Pourquoi la Syrie n'a-t-elle jamais renoncé à assoir sa domination sur ses voisins ? Quels sont ses liens réels avec la Russie ? Comment un homme en est-il venu à la dominer pendant plusieurs dizaines d'années ? Et surtout, comment comprendre pourquoi certains Syriens regrettent aujourd'hui le régime totalitaire d'hier ?

L'histoire de la Syrie est vaste, complexe, extrêmement complexe même. Xavier Baron fait le choix de la débuter au milieu du XIXe siècle, qui marque les mouvements violents d'une population composite faite de minorités brimées, et de majorité mécontente de la tutelle imposée par l'Empire ottoman. Chiites, druzes, sunnites, juifs, chrétiens d'Orient subissent tour à tour la violence des uns et exercent la leur, ce qui permet aux puissances occidentales de légitimer un droit de protection à l'égard des populations de confession chrétienne, même si ce sont souvent les intérêts économiques qui priment : qui aurait cru qu'une association sur les intérêts français au Levant se serait formée dans la ville de Lyon, sous l'égide de grands hommes d'affaires de la région Rhône-Alpes ?

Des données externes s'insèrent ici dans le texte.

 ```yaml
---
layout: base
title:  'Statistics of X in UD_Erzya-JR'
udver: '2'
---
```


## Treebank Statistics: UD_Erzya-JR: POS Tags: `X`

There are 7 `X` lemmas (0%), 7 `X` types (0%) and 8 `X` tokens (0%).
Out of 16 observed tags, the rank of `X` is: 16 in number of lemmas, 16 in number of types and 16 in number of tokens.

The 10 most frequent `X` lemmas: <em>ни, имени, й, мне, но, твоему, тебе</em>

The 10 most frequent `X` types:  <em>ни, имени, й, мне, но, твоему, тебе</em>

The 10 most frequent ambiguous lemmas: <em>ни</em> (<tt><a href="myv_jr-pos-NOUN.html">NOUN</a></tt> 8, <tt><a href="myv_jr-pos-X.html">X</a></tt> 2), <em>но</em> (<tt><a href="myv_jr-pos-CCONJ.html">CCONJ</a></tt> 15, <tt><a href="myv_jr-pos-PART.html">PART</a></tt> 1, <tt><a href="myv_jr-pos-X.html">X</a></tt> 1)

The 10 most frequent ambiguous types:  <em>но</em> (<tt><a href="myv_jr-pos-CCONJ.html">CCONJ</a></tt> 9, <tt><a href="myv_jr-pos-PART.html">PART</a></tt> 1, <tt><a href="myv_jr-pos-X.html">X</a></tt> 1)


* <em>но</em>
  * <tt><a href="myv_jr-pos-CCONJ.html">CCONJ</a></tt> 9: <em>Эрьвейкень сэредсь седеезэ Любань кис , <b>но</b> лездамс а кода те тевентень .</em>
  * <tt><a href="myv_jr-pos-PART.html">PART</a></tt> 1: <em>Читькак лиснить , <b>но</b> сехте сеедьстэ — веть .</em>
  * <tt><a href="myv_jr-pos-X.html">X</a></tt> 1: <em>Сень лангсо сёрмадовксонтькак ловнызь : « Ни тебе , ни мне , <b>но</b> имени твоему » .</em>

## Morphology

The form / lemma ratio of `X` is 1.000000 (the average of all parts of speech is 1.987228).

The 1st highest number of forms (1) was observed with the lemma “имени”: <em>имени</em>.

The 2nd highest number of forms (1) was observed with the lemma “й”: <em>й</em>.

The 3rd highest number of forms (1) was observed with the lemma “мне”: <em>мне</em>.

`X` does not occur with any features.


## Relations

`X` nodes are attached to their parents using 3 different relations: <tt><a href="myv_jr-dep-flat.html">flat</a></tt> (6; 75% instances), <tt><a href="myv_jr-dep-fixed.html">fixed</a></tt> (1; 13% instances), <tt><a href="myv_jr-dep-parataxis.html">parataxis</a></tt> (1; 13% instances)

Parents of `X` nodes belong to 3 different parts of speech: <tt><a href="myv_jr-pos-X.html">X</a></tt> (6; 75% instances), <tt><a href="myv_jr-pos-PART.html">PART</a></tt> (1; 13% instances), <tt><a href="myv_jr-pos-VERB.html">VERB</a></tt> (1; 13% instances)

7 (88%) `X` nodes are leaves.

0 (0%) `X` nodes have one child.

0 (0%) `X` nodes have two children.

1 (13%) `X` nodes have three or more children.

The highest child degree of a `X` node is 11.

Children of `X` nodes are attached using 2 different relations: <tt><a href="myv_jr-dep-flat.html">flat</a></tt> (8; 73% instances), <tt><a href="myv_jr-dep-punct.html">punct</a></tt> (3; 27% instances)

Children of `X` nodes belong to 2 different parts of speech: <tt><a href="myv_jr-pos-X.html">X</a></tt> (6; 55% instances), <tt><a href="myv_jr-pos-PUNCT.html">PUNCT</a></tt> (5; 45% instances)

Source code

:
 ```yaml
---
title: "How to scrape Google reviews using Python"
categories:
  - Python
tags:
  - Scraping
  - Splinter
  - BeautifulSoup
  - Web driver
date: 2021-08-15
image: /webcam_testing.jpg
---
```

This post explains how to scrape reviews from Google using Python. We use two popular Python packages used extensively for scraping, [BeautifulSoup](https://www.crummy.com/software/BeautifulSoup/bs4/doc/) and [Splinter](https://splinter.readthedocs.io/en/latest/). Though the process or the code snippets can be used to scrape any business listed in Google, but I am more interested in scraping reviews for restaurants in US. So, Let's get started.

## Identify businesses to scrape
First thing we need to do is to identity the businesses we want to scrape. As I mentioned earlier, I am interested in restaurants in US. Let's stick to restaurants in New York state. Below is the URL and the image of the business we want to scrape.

Remarquablement construit et subtil, l'ouvrage de Xavier Baron nous dévoile de multiples traits méconnus de la société et de l'histoire syrienne, qui permettent de mieux comprendre la complexité de ce pays, qui, en plus d'avoir été l'épicentre d'un des plus grands Empires de l'Antiquité, comprenait, avant le démantèlement de l'Empire ottoman, le Liban, la Cisjordanie, la Jordanie, Israël ainsi que le Sandjak d'Alexandrette...

Si l'histoire ne permet pas d'effacer les exactions commises de part et d'autres des belligérants, elle permet toutefois de saisir les peurs, les espoirs d'un peuple qui s'est battu sans relâche pour son indépendance, tandis que ses élites, formées en France et en Angleterre, s'inspiraient des modèles européens pour tenter de créer une démocratie syrienne.

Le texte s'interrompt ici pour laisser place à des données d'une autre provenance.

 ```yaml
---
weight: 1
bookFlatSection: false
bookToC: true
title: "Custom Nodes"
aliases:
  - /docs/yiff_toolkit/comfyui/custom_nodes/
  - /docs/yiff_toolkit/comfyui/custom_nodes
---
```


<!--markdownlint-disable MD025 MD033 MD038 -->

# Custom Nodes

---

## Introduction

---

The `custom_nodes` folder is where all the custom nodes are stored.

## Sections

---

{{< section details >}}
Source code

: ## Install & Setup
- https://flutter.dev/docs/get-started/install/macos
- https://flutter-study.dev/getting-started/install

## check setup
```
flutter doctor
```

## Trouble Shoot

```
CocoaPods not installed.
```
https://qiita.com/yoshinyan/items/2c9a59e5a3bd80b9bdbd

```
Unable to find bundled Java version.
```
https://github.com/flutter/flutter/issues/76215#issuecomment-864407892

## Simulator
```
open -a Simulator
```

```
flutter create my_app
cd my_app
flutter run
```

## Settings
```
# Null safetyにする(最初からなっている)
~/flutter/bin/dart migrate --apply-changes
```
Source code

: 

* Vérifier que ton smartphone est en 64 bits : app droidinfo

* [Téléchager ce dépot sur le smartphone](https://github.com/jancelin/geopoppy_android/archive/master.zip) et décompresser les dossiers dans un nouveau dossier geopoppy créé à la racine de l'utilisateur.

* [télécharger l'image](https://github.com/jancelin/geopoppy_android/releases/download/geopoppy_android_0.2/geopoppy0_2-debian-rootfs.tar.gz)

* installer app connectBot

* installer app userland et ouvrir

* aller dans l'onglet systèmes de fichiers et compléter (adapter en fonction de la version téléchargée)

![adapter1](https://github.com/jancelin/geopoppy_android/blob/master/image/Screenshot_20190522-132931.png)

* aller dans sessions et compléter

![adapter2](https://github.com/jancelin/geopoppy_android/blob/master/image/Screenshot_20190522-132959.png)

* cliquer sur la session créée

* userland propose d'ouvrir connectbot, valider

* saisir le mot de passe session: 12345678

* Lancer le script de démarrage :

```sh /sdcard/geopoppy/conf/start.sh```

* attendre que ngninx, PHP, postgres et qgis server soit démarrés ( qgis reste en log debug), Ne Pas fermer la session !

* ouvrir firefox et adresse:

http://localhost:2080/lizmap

Comment résumer deux siècles d'histoire ? On oublie trop souvent, entre autres, que la Syrie fut administrée par les Français, disposait d'un lycée français dans sa capitale, envoyait ses élites faire leurs études en France, et surtout que la France offrit refuge à de nombreux Syriens réfugiés politiques d'un régime qui les menaçait. Comment ne pas s'étonner dès lors de la vision étriquée qu'affiche notre gouvernement quand il annonce vouloir "soutenir les groupes rebelles", lorsque l'histoire franco-syrienne démontre que ces groupes changent, qu'ils n'ont pas tous un objectif commun, et que le champ de bataille qu'est la Syrie oppose tout sauf deux adversaires définis !
Qu'en est-il de la position syrienne face au panarabisme ? Et de sa tentative de République arabe unie avec l'Égypte ? Des fondements du parti Baas, qui désirait une société laïque centrée sur l'arabisme, mais où tous ses habitants, quelle que soit leur confession, reconnaîtraient l'aspect primordial de l'Islam en tant qu'héritage de cette culture arabe si souvent saluée ?

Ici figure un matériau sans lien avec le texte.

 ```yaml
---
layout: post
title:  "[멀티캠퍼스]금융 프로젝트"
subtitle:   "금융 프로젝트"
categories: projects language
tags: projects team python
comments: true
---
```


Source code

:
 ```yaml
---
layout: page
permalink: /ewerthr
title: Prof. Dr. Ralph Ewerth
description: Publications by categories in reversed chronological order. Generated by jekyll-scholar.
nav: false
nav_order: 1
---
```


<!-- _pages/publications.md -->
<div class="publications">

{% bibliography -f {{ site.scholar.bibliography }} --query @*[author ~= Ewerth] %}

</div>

Xavier Baron n'en oublie pas pour autant les liens étroits entre la Syrie et Moscou, ainsi que l'Iran, les nombreuses tentatives de négociation avec Israël, les retournements diplomatiques avec la Turquie, longtemps premier partenaire commercial de la Syrie, l'histoire des minorités, que ce soit les Alaouites ou les Druzes, ou encore la vieille rivalité qui dressent Damas et Bagdad l'une contre l'autre.

Un ouvrage magistral sur un pays que l'on rêve bien vite de visiter, et que l'on regrette de voir plongé dans un conflit supplémentaire d'une violence inouïe, conflit dont les Syriens ne sont plus les maîtres au vu des groupuscules internationaux et aux objectifs très différents qui agissent de partout.

À lire donc, puisque face aux évènements actuels, chacun devrait pouvoir saisir - au moins en partie - l'ampleur du désastre et les erreurs commises qui l'ont précédé.